Quale destino per la canapa industriale italiana?
Il riassunto della conferenza sulla canapa industriale in Senato: un settore giovane ed economicamente vantaggioso, che rischia di essere distrutto da una decisione scellerata
“Un convegno sulla canapa industriale e il suo destino, oggi messo in discussione”. Inizia così l’introduzione di Sabrina Licheri, portavoce del M5S al Senato che è riuscita in tempi record a trovare uno spazio, in questo caso un aula del Senato, per permettere a tutti gli operatori di confrontarsi su ciò che sta accadendo.
“Parliamo di un qualcosa troppo spesso vittima di luoghi comuni, quando va bene, e di scarsa conoscenza, e addirittura con questa scarsa conoscenza, il tema della canapa industriale è oggetto di regolamentazione. Ecco perché la necessità di questo incontro, in un momento storico così importante è necessario fare chiarezza. Stiamo vivendo un’azione legislativa da parte del governo con il ddl Sicurezza che, con un solo articolo, presenta un accanimento nei confronti della filiera industriale della canapa, perché la si vuole non ostacolare, ma eliminare: produzione, coltivazione, trasporto, commercializzazione, ogni attività legata all’infiorescenza in qualunque forma, addirittura trattandola al pari di una sostanza stupefacente. Tutto questo è surreale. Noi siamo qui per parlare di altro, un altro capace di accompagnare l’economia circolare e sostenibile, capace di produrre un. Fatturato anno di 500 milione di euro, e di dare lavoro a 15mila lavoratori. Incontri come questo sono necessari perché non c’è chiarezza, non c’è trasparenza. In tutto questo altro, di buono, c’è quell’elemento culturale che con prepotenza e arroganza cerca di oscurare tutti i pregi della canapa industriale ed è su questo elemento che dobbiamo agire. C’è questo legame con tutto ciò che ha a che fare con la marijuana, è l’ostacolo principale su cui dobbiamo fare chiarezza. Per questo ho accettato la richiesta di organizzare questo incontro.

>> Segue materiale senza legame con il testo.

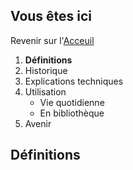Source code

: ## Vous êtes ici  
Revenir sur l'[Acceuil](Introduction.md)

1. **Définitions**
2. Historique
3. Explications techniques
4. Utilisation  
   * Vie quotidienne  
   * En bibliothèque
 5. Avenir  
 
 ## Définitions
 
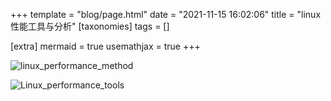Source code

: +++
template = "blog/page.html"
date = "2021-11-15 16:02:06"
title = "linux性能工具与分析"
[taxonomies]
tags = []

[extra]
mermaid = true
usemathjax = true
+++
<!--
mermaid example:
<div class="mermaid">
    mermaid program
</div>
-->



![linux_performance_method](https://wendajiang.github.io/pics/linux_performance_analyze/linux_performance_method.png)

![Linux_performance_tools](https://wendajiang.github.io/pics/linux_performance_analyze/Linux_performance_tools.png)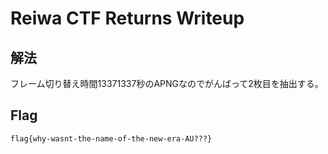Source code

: # Reiwa CTF Returns Writeup

## 解法

フレーム切り替え時間13371337秒のAPNGなのでがんばって2枚目を抽出する。

## Flag

`flag{why-wasnt-the-name-of-the-new-era-AU???}`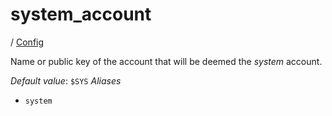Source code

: # system_account

/ [Config](../README.md) 

Name or public key of the account that will be deemed the
*system* account.

*Default value*: `$SYS`
*Aliases*
- `system`

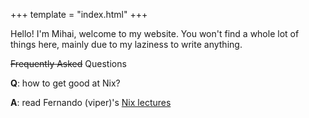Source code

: +++
template = "index.html"
+++

Hello! I'm Mihai, welcome to my website. You won't find a whole lot of
things here, mainly due to my laziness to write anything.

~~Frequently Asked~~ Questions

**Q**: how to get good at Nix?

**A**: read Fernando (viper)'s [Nix lectures](https://ayats.org/blog/nix-tuto-1)


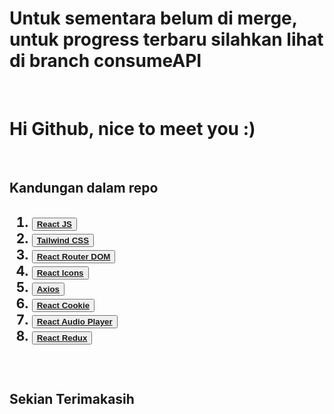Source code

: <h1><b>Untuk sementara belum di merge, untuk progress terbaru silahkan lihat di branch consumeAPI</b></h1><br />

<h1><b>Hi Github, nice to meet you :)</b></h1><br />

<h2>Kandungan dalam repo<h2>
<ol>
    <li><button><b><a href='https://reactjs.org/docs/create-a-new-react-app.html'>React JS</a></b></button></li>
    <li><button><b><a href='https://tailwindcss.com/docs/guides/create-react-app'>Tailwind CSS</a></b></button></li>
    <li><button><b><a href='https://www.npmjs.com/package/react-router-dom'>React Router DOM</a></b></button></li>
    <li><button><b><a href='https://react-icons.github.io/react-icons/'>React Icons</a></b></button></li>
    <li><button><b><a href='https://www.npmjs.com/package/axios'>Axios</a></b></button></li>
    <li><button><b><a href='https://www.npmjs.com/package/react-cookie'>React Cookie</a></b></button></li>
    <li><button><b><a href='https://www.npmjs.com/package/react-audio-player'>React Audio Player</a></b></button></li>
    <li><button><b><a href='https://www.npmjs.com/package/react-redux'>React Redux</a></b></button></li>
</ol><br/>
<h2>Sekian Terimakasih</h2>
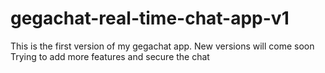 # gegachat-real-time-chat-app-v1
This is the first version of my gegachat app. 
New versions will come soon
Trying to add more features and secure the chat
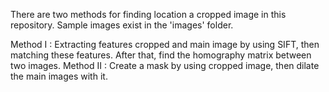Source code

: There are two methods for finding location a cropped image in this repository. Sample images exist in the 'images' folder.

Method I  : Extracting features cropped and main image by using SIFT, then matching these features. After that, find the homography matrix between two images.
Method II : Create a mask by using cropped image, then dilate the main images with it.
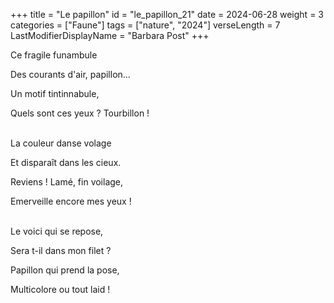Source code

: +++
title = "Le papillon"
id = "le_papillon_21"
date = 2024-06-28
weight = 3
categories = ["Faune"]
tags = ["nature", "2024"]
verseLength = 7
LastModifierDisplayName = "Barbara Post"
+++

Ce fragile funambule

Des courants d'air, papillon...

Un motif tintinnabule,

Quels sont ces yeux ? Tourbillon !

 \
La couleur danse volage

Et disparaît dans les cieux.

Reviens ! Lamé, fin voilage,

Emerveille encore mes yeux !

 \
Le voici qui se repose,

Sera t-il dans mon filet ?

Papillon qui prend la pose,

Multicolore ou tout laid !
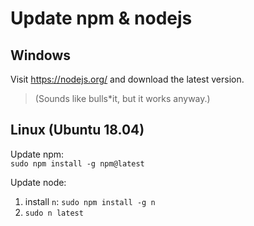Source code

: # Update npm &amp; nodejs
## Windows
Visit <a href=https://nodejs.org>https://nodejs.org/</a> and download the latest version.
> (Sounds like bulls*it, but it works anyway.)

## Linux (Ubuntu 18.04)
Update npm: \
<code>sudo npm install -g npm@latest</code>

Update node:  
1. install <code>n</code>: <code>sudo npm install -g n</code>
2. <code>sudo n latest</code>
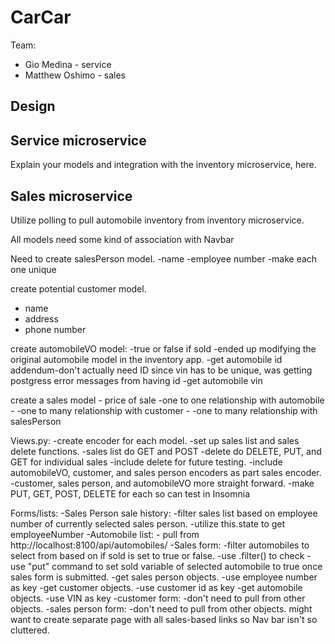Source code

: # CarCar

Team:

* Gio Medina - service
* Matthew Oshimo - sales

## Design

## Service microservice

Explain your models and integration with the inventory
microservice, here.

## Sales microservice

Utilize polling to pull automobile inventory from inventory microservice. 

All models need some kind of association with Navbar

Need to create salesPerson model.
-name
-employee number
    -make each one unique


create potential customer model.
- name
- address
- phone number


create automobileVO model:
-true or false if sold
    -ended up modifying the original automobile model in the inventory app.
-get automobile id
    addendum-don't actually need ID since vin has to be unique, was getting postgress error messages from having id
-get automobile vin

create a sales model
    - price of sale
    -one to one relationship with automobile
    - -one to many relationship with customer
    - -one to many relationship with salesPerson

Views.py:
-create encoder for each model.
-set up sales list and sales delete functions.
    -sales list do GET and POST 
    -delete do DELETE, PUT, and GET for individual sales
        -include delete for future testing.
    -include automobileVO, customer, and sales person encoders as part sales encoder.
-customer, sales person, and automobileVO more straight forward.
    -make PUT, GET, POST, DELETE for each so can test in Insomnia

Forms/lists:
    -Sales Person sale history:
        -filter sales list based on employee number of currently selected sales person.
            -utilize this.state to get employeeNumber
    -Automobile list:
        - pull from http://localhost:8100/api/automobiles/
    -Sales form:
        -filter automobiles to select from based on if sold is set to true or false.
            -use .filter() to check
        -use "put" command to set sold variable of selected automobile to true once sales form is submitted.
        -get sales person objects.
            -use employee number as key
        -get customer objects.
            -use customer id as key
        -get automobile objects.
            -use VIN as key
    -customer form:
        -don't need to pull from other objects.
    -sales person form:
        -don't need to pull from other objects. 
might want to create separate page with all sales-based links so Nav bar isn't so cluttered.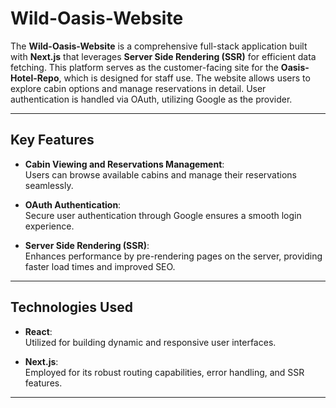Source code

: # Wild-Oasis-Website

The **Wild-Oasis-Website** is a comprehensive full-stack application built with **Next.js** that leverages **Server Side Rendering (SSR)** for efficient data fetching. This platform serves as the customer-facing site for the **Oasis-Hotel-Repo**, which is designed for staff use. The website allows users to explore cabin options and manage reservations in detail. User authentication is handled via OAuth, utilizing Google as the provider.

---

## Key Features

- **Cabin Viewing and Reservations Management**:  
  Users can browse available cabins and manage their reservations seamlessly.

- **OAuth Authentication**:  
  Secure user authentication through Google ensures a smooth login experience.

- **Server Side Rendering (SSR)**:  
  Enhances performance by pre-rendering pages on the server, providing faster load times and improved SEO.

---

## Technologies Used

- **React**:  
  Utilized for building dynamic and responsive user interfaces.

- **Next.js**:  
  Employed for its robust routing capabilities, error handling, and SSR features.

---
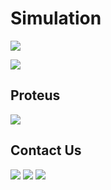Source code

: # Simulation
[![](https://img.shields.io/badge/Simulation-YouTube-pink)](https://www.youtube.com/playlist?list=PLDdvbHxhit_Vf8L-iqs1Ghmh3y3YMZl1j)

[![](https://img.shields.io/badge/Sim-Introduction-pink)](https://youtu.be/VqN2q2Agd-M)

Proteus
-------------
[![](https://img.shields.io/badge/Proteus-DC_Analysis-pink)](https://youtu.be/DNlR-f8oeuQ)


Contact Us
-------------
[![](https://img.shields.io/badge/E-Mail-yellow)](mailto:aKaReZa75@gmail.com)
[![](https://img.shields.io/badge/You-Tube-red)](https://www.youtube.com/@aKaReZa75)
[![](https://img.shields.io/badge/Linked-in-blue)](https://www.linkedin.com/in/akareza75)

Inizia così l’incontro che si è tenuto in Senato nei giorni scorsi, per raccontare le proprietà della canapa industriale e l’enorme equivoco in cui è caduto il governo, che, nel tentativo di azzerare la filiera della cannabis light, rischia di radere al suolo il comparto della canapa industriale in tutte le sue applicazioni, scatenando le ire delle associazioni di settore, ma anche di quelle agricole nazionali, che hanno puntato l’attenzione sulla capacità della canapa di creare reddito, sulla sua potenzialità di recuperare terreni incolti, e sullo svecchiamento dell’età media degli agricoltori, visto che nel settore canapa si attesta intorno ai 30 anni.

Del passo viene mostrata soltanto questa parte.